The first tests of geological storage of CO2 in coal seams and improved coal bed methane recovery were applied in the San Juan Basin, USA, in late 1993. Then, a pilot test of injecting pure CO2 was conducted in the Allison coal seam of the San Juan basin; the stimulating effect was remarkable and the recovery factor of the coalbed methane was enhanced by about 18% [22]. Subsequently, pilot tests have been conducted in Alberta in Canada, Ishikari in Japan, and Silesian in Poland, as well as in other coal seams [23,24,25,26]. In 2004, mini-pilot tests involving CO2 huff-puff injection were carried out in the Qin Shui Basin, whose preliminary results confirmed the stimulating effect of CO2 injection and the feasibility of CO2 storage [17]. Parson and Keith [27] estimated that the global CO2 storage capacity of coal seams is about (36.6 − 110) × 1010 t. In fact, these projects have not achieved the desired effect of being able to store large amounts of CO2. The problem of coal swelling due to CO2 injection is still difficult to solve, which greatly limits the large-scale application of this method.
Currently, the storage of CO2 in coal seams is still in the research and development phase, and commercialization and large-scale promotion projects have not yet been implemented. There are still many technical barriers to overcome; for example, the injected CO2 will make the coal swell, reduce the permeability of the coal seams, and contaminate the gas flow path [28].

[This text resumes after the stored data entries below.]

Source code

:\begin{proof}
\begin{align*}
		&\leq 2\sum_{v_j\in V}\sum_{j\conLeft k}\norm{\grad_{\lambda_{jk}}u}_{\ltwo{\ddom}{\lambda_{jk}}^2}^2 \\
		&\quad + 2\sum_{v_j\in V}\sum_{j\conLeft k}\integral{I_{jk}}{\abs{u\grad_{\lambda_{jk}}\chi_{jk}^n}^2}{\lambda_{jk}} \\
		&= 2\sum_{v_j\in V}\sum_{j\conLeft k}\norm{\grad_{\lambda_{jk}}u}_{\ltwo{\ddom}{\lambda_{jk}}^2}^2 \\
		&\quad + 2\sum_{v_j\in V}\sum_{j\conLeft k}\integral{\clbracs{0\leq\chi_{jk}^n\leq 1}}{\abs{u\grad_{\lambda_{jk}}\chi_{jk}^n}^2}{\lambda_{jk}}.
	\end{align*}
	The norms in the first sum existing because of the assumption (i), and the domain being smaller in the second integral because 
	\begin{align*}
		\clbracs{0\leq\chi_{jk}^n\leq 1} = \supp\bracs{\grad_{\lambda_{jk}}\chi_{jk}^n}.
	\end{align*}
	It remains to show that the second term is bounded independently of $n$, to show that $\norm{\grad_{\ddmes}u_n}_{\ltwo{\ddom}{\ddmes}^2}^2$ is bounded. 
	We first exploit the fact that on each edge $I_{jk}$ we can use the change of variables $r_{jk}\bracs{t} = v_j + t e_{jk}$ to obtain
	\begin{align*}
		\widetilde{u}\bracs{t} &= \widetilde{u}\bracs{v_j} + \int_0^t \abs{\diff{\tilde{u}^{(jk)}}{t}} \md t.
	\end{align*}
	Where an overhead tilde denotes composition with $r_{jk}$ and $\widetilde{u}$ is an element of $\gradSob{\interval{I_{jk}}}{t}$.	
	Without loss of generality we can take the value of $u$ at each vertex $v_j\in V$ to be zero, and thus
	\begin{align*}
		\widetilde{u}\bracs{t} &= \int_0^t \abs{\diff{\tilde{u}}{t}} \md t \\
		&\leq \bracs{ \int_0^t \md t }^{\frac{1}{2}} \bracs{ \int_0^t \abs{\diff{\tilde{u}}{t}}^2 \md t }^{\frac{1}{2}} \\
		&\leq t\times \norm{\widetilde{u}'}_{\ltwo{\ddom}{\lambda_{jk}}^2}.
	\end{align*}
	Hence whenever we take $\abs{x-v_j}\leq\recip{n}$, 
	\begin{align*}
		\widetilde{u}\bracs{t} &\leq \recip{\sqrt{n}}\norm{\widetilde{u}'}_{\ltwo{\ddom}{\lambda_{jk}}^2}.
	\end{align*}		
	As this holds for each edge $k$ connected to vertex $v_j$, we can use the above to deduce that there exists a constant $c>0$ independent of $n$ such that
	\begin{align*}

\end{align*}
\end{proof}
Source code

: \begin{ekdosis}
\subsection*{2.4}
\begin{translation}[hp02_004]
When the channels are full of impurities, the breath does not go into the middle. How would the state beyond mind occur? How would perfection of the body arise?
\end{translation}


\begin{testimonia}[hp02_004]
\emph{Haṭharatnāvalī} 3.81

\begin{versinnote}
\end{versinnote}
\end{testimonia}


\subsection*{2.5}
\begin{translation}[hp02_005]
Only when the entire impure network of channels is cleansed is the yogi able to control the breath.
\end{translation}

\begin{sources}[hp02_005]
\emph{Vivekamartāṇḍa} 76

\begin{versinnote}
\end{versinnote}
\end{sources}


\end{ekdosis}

2.2. CO2 Storage in Hydrocarbon Reservoirs

Mature hydrocarbon reservoirs, which are produced over a long time and exhibit low economic value, are used for CO2 storage. When unexploited, most of the hydrocarbon reserves indicate the integrity of the reservoir when no oil or gas leaks occur for millions of years, which provides a safe location for future CO2 storage. After years of research, this technology is one of the most mature storage technologies.
Existing facilities can be used to store CO2 directly, which significantly increases the efficiency of the CO2 storage. Once the storage depth is deeper than 800 m, the injected CO2 will be in the supercritical state corresponding to the reservoir temperature, resulting in the large-scale and stable storage of CO2 [29]. The majority of the CO2 is stored in the pore space, while part of the CO2 is dissolved in the residual fluid and a small part of the CO2 mineralizes in the underground rock. Meanwhile, both the viscosity and interfacial tension of the crude oil can be lower after the dissolution of CO2 [30]. Furthermore, the injection of CO2 helps maintain the reservoir pressure and displaces hydrocarbon resources, which enhances the oil recovery and extends the producing period of the well [31].
The concept of CO2 flooding was first proposed during the 1920s and matured in the 1980s. In the Weyburn Field, Canada, large-scale CO2 flooding projects have been carried out since 2000; more than 15 billion tons of CO2 have been injected so far [32]. The statistics show that the mass of CO2 that can be stored using globally depleted hydrocarbon reservoirs is about 923 Gt, which is equivalent to 125 years of global CO2 emissions from fossil-fuel-burning power plants [33]. Injecting CO2 into reservoirs has obtained significant results in both EOR and CO2 storage.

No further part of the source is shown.